…and Other HB 1069 Notes
The Legislature’s effort to overturn the will of the people and repeal the Anti-Corruption Act is largely an expression of Republican arrogance.*
But don’t think Represent South Dakota, one of the groups fighting to defend the Anti-Corruption Act, isn’t just a bunch of Democrats shilling for the SDDP. Represent SD’s Friday press release opens fire on a flurry of replacement bills, including the Democratically sponsored House Bill 1128.
Prime sponsor Representative Dan Ahlers (D-25/Dell Rapids) proposes to forbid legislators from voting on bills that involve a conflict of interest. HB 1128 says a conflict of interest exists when a legislator has a “substantial financial interest by reason of ownership, control, or the exercise of power over any interest greater than five percent of the value of any corporation, company, association or firm, partnership, proprietorship that is uniquely affected by the proposed legislation.”
Represent SD says nuts to that:
…HB 1128… sets a toothless standard for barring legislators with conflicts of interest from casting votes, and creates no consequences if they do so.
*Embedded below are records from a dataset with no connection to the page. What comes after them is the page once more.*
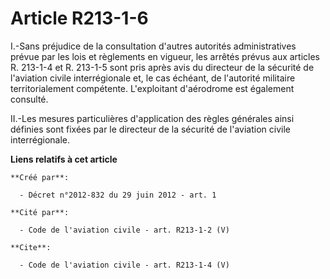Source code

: # Article R213-1-6

I.-Sans préjudice de la consultation d'autres autorités administratives prévue par les lois et règlements en vigueur, les
arrêtés prévus aux articles R. 213-1-4 et R. 213-1-5 sont pris après avis du directeur de la sécurité de l'aviation civile
interrégionale et, le cas échéant, de l'autorité militaire territorialement compétente. L'exploitant d'aérodrome est
également consulté. 

II.-Les mesures particulières d'application des règles générales ainsi définies sont fixées par le directeur de la sécurité
de l'aviation civile interrégionale.

**Liens relatifs à cet article**

	**Créé par**:

	  - Décret n°2012-832 du 29 juin 2012 - art. 1

	**Cité par**:

	  - Code de l'aviation civile - art. R213-1-2 (V)

	**Cite**:

	  - Code de l'aviation civile - art. R213-1-4 (V)

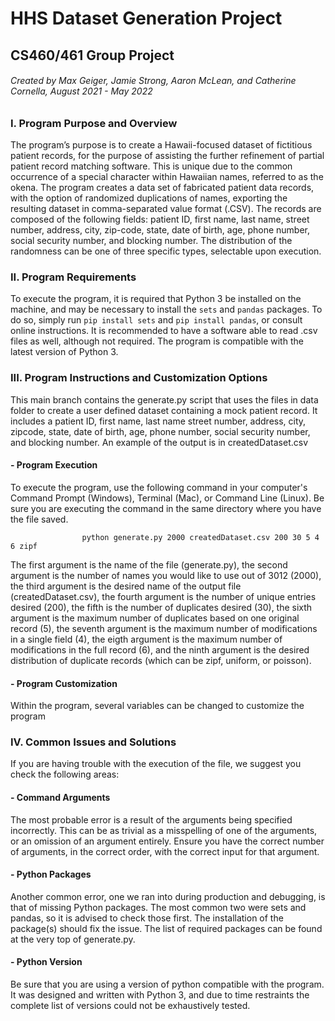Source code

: # HHS Dataset Generation Project
## CS460/461 Group Project
###### Created by Max Geiger, Jamie Strong, Aaron McLean, and Catherine Cornella, August 2021 - May 2022

### I. Program Purpose and Overview
The program’s purpose is to create a Hawaii-focused dataset of fictitious patient records, for the purpose of assisting the further refinement of partial patient record matching software. This is unique due to the common occurrence of a special character within Hawaiian names, referred to as the okena. 
The program creates a data set of fabricated patient data records, with the option of randomized duplications of names, exporting the resulting dataset in comma-separated value format (.CSV). The records are composed of the following fields: patient ID, first name, last name, street number, address, city, zip-code, state, date of birth, age, phone number, social security number, and blocking number. The distribution of the randomness can be one of three specific types, selectable upon execution.

### II. Program Requirements
To execute the program, it is required that Python 3 be installed on the machine, and may be necessary to install the `sets` and `pandas` packages. To do so, simply run `pip install sets` and `pip install pandas`, or consult online instructions. It is recommended to have a software able to read .csv files as well, although not required. The program is compatible with the latest version of Python 3. 

### III. Program Instructions and Customization Options
This main branch contains the generate.py script that uses the files in data folder to create a user defined dataset containing a mock patient record.
It includes a patient ID, first name, last name	 street number, address,	city, zipcode, state, date of birth, age, phone number, social security number,
and blocking number. An example of the output is in createdDataset.csv

#### - Program Execution
To execute the program, use the following command in your computer's Command Prompt (Windows), Terminal (Mac), or Command Line (Linux). Be sure you are executing the command in the same directory where you have the file saved.

                    python generate.py 2000 createdDataset.csv 200 30 5 4 6 zipf
                 
The first argument is the name of the file (generate.py), the second argument is the number of names you would like to use out of 3012 (2000), the third argument
is the desired name of the output file (createdDataset.csv), the fourth argument is the number of unique entries desired (200), the fifth is the number of duplicates
desired (30), the sixth argument is the maximum number of duplicates based on one original record (5), the seventh argument is the maximum number of modifications in a
single field (4), the eigth argument is the maximum number of modifications in the full record (6), and the ninth argument is the desired distribution of duplicate records
(which can be zipf, uniform, or poisson).
 
#### - Program Customization
Within the program, several variables can be changed to customize the program

### IV. Common Issues and Solutions
If you are having trouble with the execution of the file, we suggest you check the following areas:
#### - Command Arguments
The most probable error is a result of the arguments being specified incorrectly. This can be as trivial as a misspelling of one of the arguments, or an omission of an argument entirely. Ensure you have the correct number of arguments, in the correct order, with the correct input for that argument.
#### - Python Packages
Another common error, one we ran into during production and debugging, is that of missing Python packages. The most common two were sets and pandas, so it is advised to check those first. The installation of the package(s) should fix the issue. The list of required packages can be found at the very top of generate.py.
#### - Python Version
Be sure that you are using a version of python compatible with the program. It was designed and written with Python 3, and due to time restraints the complete list of versions could not be exhaustively tested. 
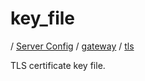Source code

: # key_file

/ [Server Config](../../../README.md) / [gateway](../../README.md) / [tls](../README.md) 

TLS certificate key file.

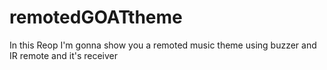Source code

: # remotedGOATtheme
In this Reop I'm gonna show you a remoted music theme using buzzer and IR remote and it's receiver 
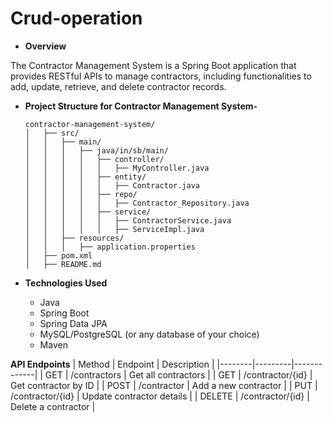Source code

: # Crud-operation
- **Overview**

 The Contractor Management System is a Spring Boot application that provides RESTful APIs to manage contractors, including functionalities to add, update, retrieve, and delete contractor records.


- **Project Structure for Contractor Management System-**

      contractor-management-system/
      │   ├── src/
      │   │   ├── main/
      │   │   │   ├── java/in/sb/main/
      │   │   │   │   ├── controller/
      │   │   │   │   │   ├── MyController.java
      │   │   │   │   ├── entity/
      │   │   │   │   │   ├── Contractor.java
      │   │   │   │   ├── repo/
      │   │   │   │   │   ├── Contractor_Repository.java
      │   │   │   │   ├── service/
      │   │   │   │   │   ├── ContractorService.java
      │   │   │   │   │   ├── ServiceImpl.java
      │   │   ├── resources/
      │   │   │   ├── application.properties
      │   ├── pom.xml
      │   ├── README.md

- **Technologies Used**

  - Java
  - Spring Boot
  - Spring Data JPA
  - MySQL/PostgreSQL (or any database of your choice)
  - Maven

**API Endpoints**
     | Method | Endpoint | Description |
     |--------|---------|-------------|
     | GET    | /contractors       | Get all contractors |
     | GET    | /contractor/{id}   | Get contractor by ID |
     | POST   | /contractor        | Add a new contractor |
     | PUT    | /contractor/{id}   | Update contractor details |
     | DELETE | /contractor/{id}   | Delete a contractor |

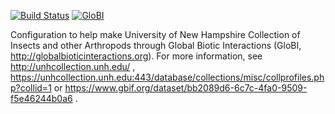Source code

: [![Build Status](https://travis-ci.com/globalbioticinteractions/unhc.svg)](https://travis-ci.com/globalbioticinteractions/unhc) [![GloBI](http://api.globalbioticinteractions.org/interaction.svg?accordingTo=globi:globalbioticinteractions/unhc)](http://globalbioticinteractions.org/?accordingTo=globi:globalbioticinteractions/unhc) 

Configuration to help make University of New Hampshire Collection of Insects and other Arthropods through Global Biotic Interactions (GloBI, http://globalbioticinteractions.org). For more information, see http://unhcollection.unh.edu/ , https://unhcollection.unh.edu:443/database/collections/misc/collprofiles.php?collid=1 or https://www.gbif.org/dataset/bb2089d6-6c7c-4fa0-9509-f5e46244b0a6 .

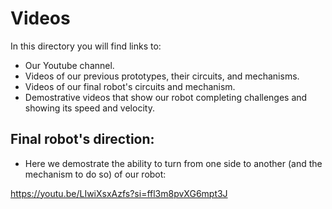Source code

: # Videos

In this directory you will find links to:
- Our Youtube channel.
- Videos of our previous prototypes, their circuits, and mechanisms.
- Videos of our final robot's circuits and mechanism.
- Demostrative videos that show our robot completing challenges and showing its speed and velocity.

## Final robot's direction: 
- Here we demostrate the ability to turn from one side to another (and the mechanism to do so) of our robot:
  
https://youtu.be/LIwiXsxAzfs?si=ffl3m8pvXG6mpt3J

##
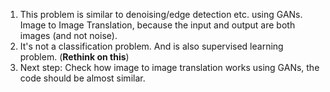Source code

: 1. This problem is similar to denoising/edge detection etc. using GANs. Image to Image Translation, because the input and output are both images (and not noise). 
2. It's not a classification problem. And is also supervised learning problem. (**Rethink on this**)
3. Next step: Check how image to image translation works using GANs, the code should be almost similar.
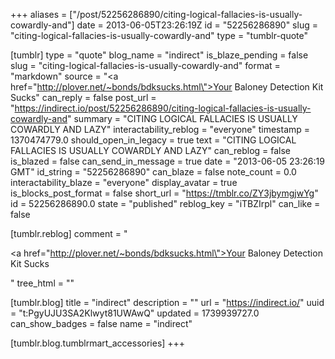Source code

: +++
aliases = ["/post/52256286890/citing-logical-fallacies-is-usually-cowardly-and"]
date = 2013-06-05T23:26:19Z
id = "52256286890"
slug = "citing-logical-fallacies-is-usually-cowardly-and"
type = "tumblr-quote"

[tumblr]
type = "quote"
blog_name = "indirect"
is_blaze_pending = false
slug = "citing-logical-fallacies-is-usually-cowardly-and"
format = "markdown"
source = "<a href=\"http://plover.net/~bonds/bdksucks.html\">Your Baloney Detection Kit Sucks</a>"
can_reply = false
post_url = "https://indirect.io/post/52256286890/citing-logical-fallacies-is-usually-cowardly-and"
summary = "CITING LOGICAL FALLACIES IS USUALLY COWARDLY AND LAZY"
interactability_reblog = "everyone"
timestamp = 1370474779.0
should_open_in_legacy = true
text = "CITING LOGICAL FALLACIES IS USUALLY COWARDLY AND LAZY"
can_reblog = false
is_blazed = false
can_send_in_message = true
date = "2013-06-05 23:26:19 GMT"
id_string = "52256286890"
can_blaze = false
note_count = 0.0
interactability_blaze = "everyone"
display_avatar = true
is_blocks_post_format = false
short_url = "https://tmblr.co/ZY3jbymgjwYg"
id = 52256286890.0
state = "published"
reblog_key = "iTBZIrpl"
can_like = false

[tumblr.reblog]
comment = "<p><a href=\"http://plover.net/~bonds/bdksucks.html\">Your Baloney Detection Kit Sucks</a></p>"
tree_html = ""

[tumblr.blog]
title = "indirect"
description = ""
url = "https://indirect.io/"
uuid = "t:PgyUJU3SA2Klwyt81UWAwQ"
updated = 1739939727.0
can_show_badges = false
name = "indirect"

[tumblr.blog.tumblrmart_accessories]
+++
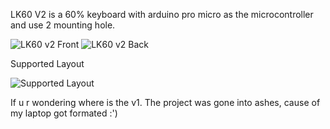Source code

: LK60 V2 is a 60% keyboard with arduino pro micro as the microcontroller and use 2 mounting hole.


![LK60 v2 Front](https://user-images.githubusercontent.com/70589464/120084797-5cbbc300-c0fd-11eb-9cb7-63a75140d6aa.jpg)
![LK60 v2 Back](https://user-images.githubusercontent.com/70589464/120084802-66ddc180-c0fd-11eb-97e2-8c5957b1d4e3.jpg)

Supported Layout


![Supported Layout](https://user-images.githubusercontent.com/70589464/120084943-917c4a00-c0fe-11eb-9904-ce702bd1b40b.jpg)







If u r wondering where is the v1. The project was gone into ashes, cause of my laptop got formated :')
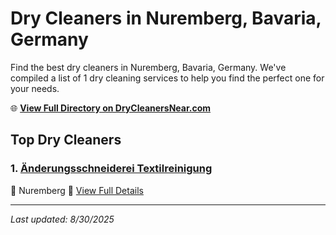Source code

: # Dry Cleaners in Nuremberg, Bavaria, Germany

Find the best dry cleaners in Nuremberg, Bavaria, Germany. We've compiled a list of 1 dry cleaning services to help you find the perfect one for your needs.

🌐 **[View Full Directory on DryCleanersNear.com](https://drycleanersnear.com/city/Germany/Bavaria/Nuremberg)**

## Top Dry Cleaners

### 1. [Änderungsschneiderei Textilreinigung](https://drycleanersnear.com/dryCleaner/68b10ae3f5ec332d9a7bf231/nderungsschneiderei-textilreinigung)
📍 Nuremberg
🔗 [View Full Details](https://drycleanersnear.com/dryCleaner/68b10ae3f5ec332d9a7bf231/nderungsschneiderei-textilreinigung)


---

*Last updated: 8/30/2025*
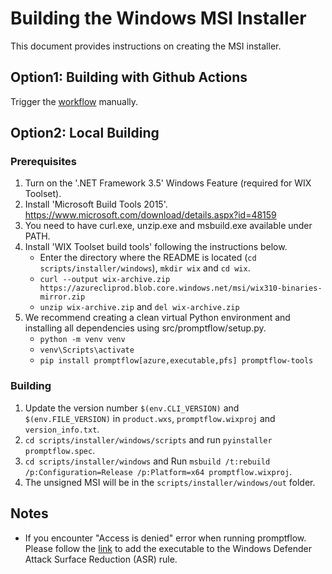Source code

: # Building the Windows MSI Installer

This document provides instructions on creating the MSI installer.

## Option1: Building with Github Actions
Trigger the [workflow](https://github.com/microsoft/promptflow/actions/workflows/build_msi_installer.yml) manually.


## Option2: Local Building
### Prerequisites

1. Turn on the '.NET Framework 3.5' Windows Feature (required for WIX Toolset).
2. Install 'Microsoft Build Tools 2015'.
    https://www.microsoft.com/download/details.aspx?id=48159
3. You need to have curl.exe, unzip.exe and msbuild.exe available under PATH.
4. Install 'WIX Toolset build tools' following the instructions below.
   - Enter the directory where the README is located (`cd scripts/installer/windows`), `mkdir wix` and `cd wix`.
   - `curl --output wix-archive.zip  https://azurecliprod.blob.core.windows.net/msi/wix310-binaries-mirror.zip`
   - `unzip wix-archive.zip` and `del wix-archive.zip`
5. We recommend creating a clean virtual Python environment and installing all dependencies using src/promptflow/setup.py.
   - `python -m venv venv`
   - `venv\Scripts\activate`
   - `pip install promptflow[azure,executable,pfs] promptflow-tools`


### Building
1. Update the version number `$(env.CLI_VERSION)` and `$(env.FILE_VERSION)` in `product.wxs`, `promptflow.wixproj` and `version_info.txt`.
2. `cd scripts/installer/windows/scripts` and run `pyinstaller promptflow.spec`.
3. `cd scripts/installer/windows` and Run `msbuild /t:rebuild /p:Configuration=Release /p:Platform=x64 promptflow.wixproj`.
4. The unsigned MSI will be in the `scripts/installer/windows/out` folder.

## Notes
- If you encounter "Access is denied" error when running promptflow. Please follow the [link](https://learn.microsoft.com/en-us/microsoft-365/security/defender-endpoint/attack-surface-reduction-rules-deployment-implement?view=o365-worldwide#customize-attack-surface-reduction-rules) to add the executable to the Windows Defender Attack Surface Reduction (ASR) rule.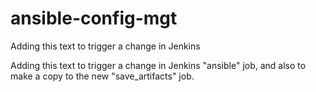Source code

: # ansible-config-mgt

Adding this text to trigger a change in Jenkins 

Adding this text to trigger a change in Jenkins "ansible" job, and also to make a copy to the new "save_artifacts" job.
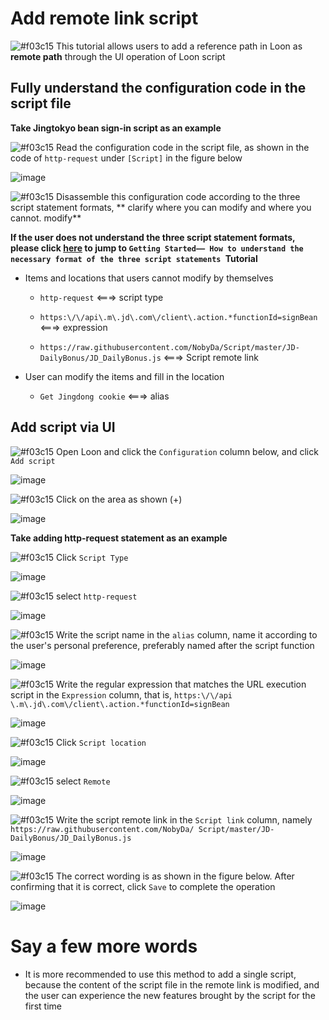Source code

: # Add remote link script

![#f03c15](https://placehold.it/15/f03c15/000000?text=+) This tutorial allows users to add a reference path in Loon as **remote path** through the UI operation of Loon script

## Fully understand the configuration code in the script file

**Take Jingtokyo bean sign-in script as an example**

![#f03c15](https://placehold.it/15/f03c15/000000?text=+) Read the configuration code in the script file, as shown in the code of `http-request` under `[Script]` in the figure below

![image](https://raw.githubusercontent.com/TiyNa/LoonManualimg/main/Plus/JD-DailyBonus_http-request.jpg)

![#f03c15](https://placehold.it/15/f03c15/000000?text=+) Disassemble this configuration code according to the three script statement formats, ** clarify where you can modify and where you cannot. modify**

**If the user does not understand the three script statement formats, please click [here](https://github.com/TiyNa/LoonManual/blob/main/Plus_EN/JaveScript_Format_EN.md) to jump to `Getting Started—— How to understand the necessary format of the three script statements `Tutorial**

- Items and locations that users cannot modify by themselves

  - `http-request` <===> script type

  - `https:\/\/api\.m\.jd\.com\/client\.action.*functionId=signBean` <===> expression
  
  - `https://raw.githubusercontent.com/NobyDa/Script/master/JD-DailyBonus/JD_DailyBonus.js` <===> Script remote link

- User can modify the items and fill in the location

  - `Get Jingdong cookie` <===> alias

## Add script via UI

![#f03c15](https://placehold.it/15/f03c15/000000?text=+) Open Loon and click the `Configuration` column below, and click `Add script`

![image](https://raw.githubusercontent.com/TiyNa/LoonManualimg/main/Plus/Local_Script.jpg)

![#f03c15](https://placehold.it/15/f03c15/000000?text=+) Click on the area as shown (+)

![image](https://raw.githubusercontent.com/TiyNa/LoonManualimg/main/Plus/Local_Script_1.jpg)

**Take adding http-request statement as an example**

![#f03c15](https://placehold.it/15/f03c15/000000?text=+) Click `Script Type`

![image](https://raw.githubusercontent.com/TiyNa/LoonManualimg/main/Plus/Local_Script_2.jpg)

![#f03c15](https://placehold.it/15/f03c15/000000?text=+) select `http-request`

![image](https://raw.githubusercontent.com/TiyNa/LoonManualimg/main/Plus/Local_Script_3.jpg)

![#f03c15](https://placehold.it/15/f03c15/000000?text=+) Write the script name in the `alias` column, name it according to the user's personal preference, preferably named after the script function

![image](https://raw.githubusercontent.com/TiyNa/LoonManualimg/main/Plus/Local_Script_4.jpg)

![#f03c15](https://placehold.it/15/f03c15/000000?text=+) Write the regular expression that matches the URL execution script in the `Expression` column, that is, `https:\/\/api \.m\.jd\.com\/client\.action.*functionId=signBean`

![image](https://raw.githubusercontent.com/TiyNa/LoonManualimg/main/Plus/Local_Script_5.jpg)

![#f03c15](https://placehold.it/15/f03c15/000000?text=+) Click `Script location`

![image](https://raw.githubusercontent.com/TiyNa/LoonManualimg/main/Plus/Local_Script_6.jpg)

![#f03c15](https://placehold.it/15/f03c15/000000?text=+) select `Remote`

![image](https://raw.githubusercontent.com/TiyNa/LoonManualimg/main/Plus/Local_Script_7_2.jpg)

![#f03c15](https://placehold.it/15/f03c15/000000?text=+) Write the script remote link in the `Script link` column, namely `https://raw.githubusercontent.com/NobyDa/ Script/master/JD-DailyBonus/JD_DailyBonus.js`

![image](https://raw.githubusercontent.com/TiyNa/LoonManualimg/main/Plus/Local_Script_8_2.jpg)

![#f03c15](https://placehold.it/15/f03c15/000000?text=+) The correct wording is as shown in the figure below. After confirming that it is correct, click `Save` to complete the operation

![image](https://raw.githubusercontent.com/TiyNa/LoonManualimg/main/Plus/Local_Script_10_2.jpg)

# Say a few more words

- It is more recommended to use this method to add a single script, because the content of the script file in the remote link is modified, and the user can experience the new features brought by the script for the first time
It specifies that conflicts of interest for legislators exist only when they have a significant financial interest in an entity that is “uniquely affected by the proposed legislation.” This loose “uniquely affected” standard not only creates a huge loophole, but could likely be overturned by the courts for vagueness [Represent SD, press release, 2017.01.27].
I don’t want to see HB 1128 used as an excuse by legislators to repeal the full package of anti-corruption measures that legislators want. However, even if HB 1128 doesn’t have clear enforcement, it establishes a standard that voters can use to discourage legislators from voting in their self-interest.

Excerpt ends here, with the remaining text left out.